Start of DATA FOR PROCESSING

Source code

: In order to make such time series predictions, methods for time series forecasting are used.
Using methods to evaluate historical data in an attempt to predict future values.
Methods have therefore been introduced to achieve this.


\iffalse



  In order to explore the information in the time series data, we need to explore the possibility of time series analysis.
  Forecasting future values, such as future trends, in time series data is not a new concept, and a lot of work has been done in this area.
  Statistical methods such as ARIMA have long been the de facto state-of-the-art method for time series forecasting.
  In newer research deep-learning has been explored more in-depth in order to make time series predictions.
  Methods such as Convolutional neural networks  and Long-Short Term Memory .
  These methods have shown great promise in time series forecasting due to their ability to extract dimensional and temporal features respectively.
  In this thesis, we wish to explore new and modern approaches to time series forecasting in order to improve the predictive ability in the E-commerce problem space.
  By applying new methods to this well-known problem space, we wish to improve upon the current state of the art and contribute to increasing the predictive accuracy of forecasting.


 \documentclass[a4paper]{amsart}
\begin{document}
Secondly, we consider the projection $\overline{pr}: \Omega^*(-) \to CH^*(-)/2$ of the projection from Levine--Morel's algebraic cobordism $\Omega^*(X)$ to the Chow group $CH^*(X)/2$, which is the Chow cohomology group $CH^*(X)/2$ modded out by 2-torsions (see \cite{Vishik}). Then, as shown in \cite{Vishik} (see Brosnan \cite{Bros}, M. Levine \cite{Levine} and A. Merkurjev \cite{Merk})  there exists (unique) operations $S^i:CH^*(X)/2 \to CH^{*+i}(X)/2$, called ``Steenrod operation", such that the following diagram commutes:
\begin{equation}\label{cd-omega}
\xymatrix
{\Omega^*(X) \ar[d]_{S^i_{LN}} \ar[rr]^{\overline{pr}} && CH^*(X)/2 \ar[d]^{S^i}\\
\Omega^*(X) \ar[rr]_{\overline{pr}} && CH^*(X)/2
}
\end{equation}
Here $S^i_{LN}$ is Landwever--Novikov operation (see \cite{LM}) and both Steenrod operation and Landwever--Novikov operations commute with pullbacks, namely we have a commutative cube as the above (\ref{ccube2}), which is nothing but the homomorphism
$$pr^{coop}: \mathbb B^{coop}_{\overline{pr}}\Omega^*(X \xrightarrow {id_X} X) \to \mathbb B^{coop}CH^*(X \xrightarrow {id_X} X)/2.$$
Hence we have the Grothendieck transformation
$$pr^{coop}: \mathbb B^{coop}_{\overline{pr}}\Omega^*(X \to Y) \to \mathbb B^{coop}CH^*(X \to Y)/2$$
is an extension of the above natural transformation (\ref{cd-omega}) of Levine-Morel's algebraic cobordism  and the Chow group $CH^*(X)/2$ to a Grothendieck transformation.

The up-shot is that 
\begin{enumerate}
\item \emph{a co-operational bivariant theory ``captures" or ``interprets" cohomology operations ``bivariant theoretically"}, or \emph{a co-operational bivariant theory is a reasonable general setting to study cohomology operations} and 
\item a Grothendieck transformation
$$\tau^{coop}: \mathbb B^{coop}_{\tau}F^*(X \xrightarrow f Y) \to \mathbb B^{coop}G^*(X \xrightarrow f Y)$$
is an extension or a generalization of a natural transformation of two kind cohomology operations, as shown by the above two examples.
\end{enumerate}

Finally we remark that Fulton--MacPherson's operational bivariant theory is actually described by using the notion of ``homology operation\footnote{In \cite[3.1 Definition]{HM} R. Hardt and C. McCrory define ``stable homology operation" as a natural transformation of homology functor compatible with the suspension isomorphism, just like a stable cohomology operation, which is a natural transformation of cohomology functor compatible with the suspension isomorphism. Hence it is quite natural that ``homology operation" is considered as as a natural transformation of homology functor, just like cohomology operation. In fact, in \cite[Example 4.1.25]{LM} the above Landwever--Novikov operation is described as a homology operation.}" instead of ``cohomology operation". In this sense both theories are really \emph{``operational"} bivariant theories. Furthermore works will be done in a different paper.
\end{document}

End of DATA FOR PROCESSING

The response should consist of every record above, reproduced exactly.

SOLUTION FOR THIS TASK -
Source code

: In order to make such time series predictions, methods for time series forecasting are used.
Using methods to evaluate historical data in an attempt to predict future values.
Methods have therefore been introduced to achieve this.


\iffalse



  In order to explore the information in the time series data, we need to explore the possibility of time series analysis.
  Forecasting future values, such as future trends, in time series data is not a new concept, and a lot of work has been done in this area.
  Statistical methods such as ARIMA have long been the de facto state-of-the-art method for time series forecasting.
  In newer research deep-learning has been explored more in-depth in order to make time series predictions.
  Methods such as Convolutional neural networks  and Long-Short Term Memory .
  These methods have shown great promise in time series forecasting due to their ability to extract dimensional and temporal features respectively.
  In this thesis, we wish to explore new and modern approaches to time series forecasting in order to improve the predictive ability in the E-commerce problem space.
  By applying new methods to this well-known problem space, we wish to improve upon the current state of the art and contribute to increasing the predictive accuracy of forecasting.


 \documentclass[a4paper]{amsart}
\begin{document}
Secondly, we consider the projection $\overline{pr}: \Omega^*(-) \to CH^*(-)/2$ of the projection from Levine--Morel's algebraic cobordism $\Omega^*(X)$ to the Chow group $CH^*(X)/2$, which is the Chow cohomology group $CH^*(X)/2$ modded out by 2-torsions (see \cite{Vishik}). Then, as shown in \cite{Vishik} (see Brosnan \cite{Bros}, M. Levine \cite{Levine} and A. Merkurjev \cite{Merk})  there exists (unique) operations $S^i:CH^*(X)/2 \to CH^{*+i}(X)/2$, called ``Steenrod operation", such that the following diagram commutes:
\begin{equation}\label{cd-omega}
\xymatrix
{\Omega^*(X) \ar[d]_{S^i_{LN}} \ar[rr]^{\overline{pr}} && CH^*(X)/2 \ar[d]^{S^i}\\
\Omega^*(X) \ar[rr]_{\overline{pr}} && CH^*(X)/2
}
\end{equation}
Here $S^i_{LN}$ is Landwever--Novikov operation (see \cite{LM}) and both Steenrod operation and Landwever--Novikov operations commute with pullbacks, namely we have a commutative cube as the above (\ref{ccube2}), which is nothing but the homomorphism
$$pr^{coop}: \mathbb B^{coop}_{\overline{pr}}\Omega^*(X \xrightarrow {id_X} X) \to \mathbb B^{coop}CH^*(X \xrightarrow {id_X} X)/2.$$
Hence we have the Grothendieck transformation
$$pr^{coop}: \mathbb B^{coop}_{\overline{pr}}\Omega^*(X \to Y) \to \mathbb B^{coop}CH^*(X \to Y)/2$$
is an extension of the above natural transformation (\ref{cd-omega}) of Levine-Morel's algebraic cobordism  and the Chow group $CH^*(X)/2$ to a Grothendieck transformation.

The up-shot is that 
\begin{enumerate}
\item \emph{a co-operational bivariant theory ``captures" or ``interprets" cohomology operations ``bivariant theoretically"}, or \emph{a co-operational bivariant theory is a reasonable general setting to study cohomology operations} and 
\item a Grothendieck transformation
$$\tau^{coop}: \mathbb B^{coop}_{\tau}F^*(X \xrightarrow f Y) \to \mathbb B^{coop}G^*(X \xrightarrow f Y)$$
is an extension or a generalization of a natural transformation of two kind cohomology operations, as shown by the above two examples.
\end{enumerate}

Finally we remark that Fulton--MacPherson's operational bivariant theory is actually described by using the notion of ``homology operation\footnote{In \cite[3.1 Definition]{HM} R. Hardt and C. McCrory define ``stable homology operation" as a natural transformation of homology functor compatible with the suspension isomorphism, just like a stable cohomology operation, which is a natural transformation of cohomology functor compatible with the suspension isomorphism. Hence it is quite natural that ``homology operation" is considered as as a natural transformation of homology functor, just like cohomology operation. In fact, in \cite[Example 4.1.25]{LM} the above Landwever--Novikov operation is described as a homology operation.}" instead of ``cohomology operation". In this sense both theories are really \emph{``operational"} bivariant theories. Furthermore works will be done in a different paper.
\end{document}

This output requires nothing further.